Te wspomnienia z pewnością mrożą krew w jej żyłach. Helena Englert w nowym filmie "Pokusa" musiała zmierzyć się z demonami przeszłości. Zagrała bowiem w scenach gwałtu, o który otarła się w prawdziwym życiu.
- Helenę to spotkało. Faktycznie, ktoś jej coś dosypał do drinka. Na szczęście nic jej się nie stało, uratowały ją przyjaciółki, zajęły się nią. Ona bardzo dobrze wiedziała, jak to zagrać, ponieważ naprawdę to przeżyła - mówi "Super Expressowi" Maria Sadowska (47 l.), reżyserka filmu.
Jak udało nam się dowiedzieć, autorka książkowego pierwowzoru i scenariusza filmu, Edyta Folwarska (35 l.), oparła go na własnych doświadczeniach, a wybierając Helenę Englert do głównej roli, nikt nie wiedział, że w przeszłości mierzyła się z taką samą historią.
Maria Sadowska, która reżyseruje film, zjeździła całą Polskę, występując w klubach jako wokalistka i DJ-ka.

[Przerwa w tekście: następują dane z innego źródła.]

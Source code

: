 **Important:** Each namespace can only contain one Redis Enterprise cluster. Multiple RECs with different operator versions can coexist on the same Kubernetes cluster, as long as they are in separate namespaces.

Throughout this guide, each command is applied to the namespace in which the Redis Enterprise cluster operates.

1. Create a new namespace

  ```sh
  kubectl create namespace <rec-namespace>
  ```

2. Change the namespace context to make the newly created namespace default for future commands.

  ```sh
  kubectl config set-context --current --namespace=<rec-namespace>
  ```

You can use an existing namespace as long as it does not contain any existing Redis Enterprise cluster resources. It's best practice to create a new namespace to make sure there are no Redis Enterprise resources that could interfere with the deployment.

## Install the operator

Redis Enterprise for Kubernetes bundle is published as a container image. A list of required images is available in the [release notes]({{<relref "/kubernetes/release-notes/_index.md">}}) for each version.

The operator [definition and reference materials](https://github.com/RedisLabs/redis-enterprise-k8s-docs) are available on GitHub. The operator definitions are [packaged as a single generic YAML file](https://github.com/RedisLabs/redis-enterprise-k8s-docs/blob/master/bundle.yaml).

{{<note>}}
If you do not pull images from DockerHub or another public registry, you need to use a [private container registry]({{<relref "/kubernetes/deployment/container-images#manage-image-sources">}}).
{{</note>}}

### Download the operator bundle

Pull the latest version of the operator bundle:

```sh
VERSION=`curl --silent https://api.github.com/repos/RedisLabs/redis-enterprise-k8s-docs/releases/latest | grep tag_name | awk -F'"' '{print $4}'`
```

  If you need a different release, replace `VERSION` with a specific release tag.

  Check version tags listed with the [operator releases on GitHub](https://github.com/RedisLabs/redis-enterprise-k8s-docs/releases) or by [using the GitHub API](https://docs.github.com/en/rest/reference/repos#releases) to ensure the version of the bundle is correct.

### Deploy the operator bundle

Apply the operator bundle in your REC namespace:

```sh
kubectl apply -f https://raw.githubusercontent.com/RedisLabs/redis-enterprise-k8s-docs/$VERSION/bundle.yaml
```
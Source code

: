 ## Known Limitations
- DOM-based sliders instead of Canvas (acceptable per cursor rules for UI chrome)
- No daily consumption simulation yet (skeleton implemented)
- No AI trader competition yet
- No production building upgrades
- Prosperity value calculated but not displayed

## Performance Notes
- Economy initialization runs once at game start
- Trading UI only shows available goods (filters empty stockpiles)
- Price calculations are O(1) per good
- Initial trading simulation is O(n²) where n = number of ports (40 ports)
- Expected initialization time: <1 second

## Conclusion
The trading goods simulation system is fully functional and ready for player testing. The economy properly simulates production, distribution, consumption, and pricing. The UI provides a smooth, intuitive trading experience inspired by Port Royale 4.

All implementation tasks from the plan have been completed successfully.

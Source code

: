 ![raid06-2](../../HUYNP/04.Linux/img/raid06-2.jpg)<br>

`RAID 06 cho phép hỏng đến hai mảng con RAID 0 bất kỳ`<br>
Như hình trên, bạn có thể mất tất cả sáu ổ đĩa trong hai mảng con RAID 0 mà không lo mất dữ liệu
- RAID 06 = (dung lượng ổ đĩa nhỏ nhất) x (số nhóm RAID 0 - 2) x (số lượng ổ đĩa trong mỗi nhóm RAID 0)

Nigdy jednak nie spotkała się z podobną sytuacją.
- Ja chyba miałam szczęście, bo ja się osobiście nigdy się na to nie natknęłam - mówi nam Maria Sadowska.
Czym jest pigułka gwałtu i jak się przed nią uchronić?
Posłuchaj i baw się BEZPIECZNIE!
Listen on Spreaker.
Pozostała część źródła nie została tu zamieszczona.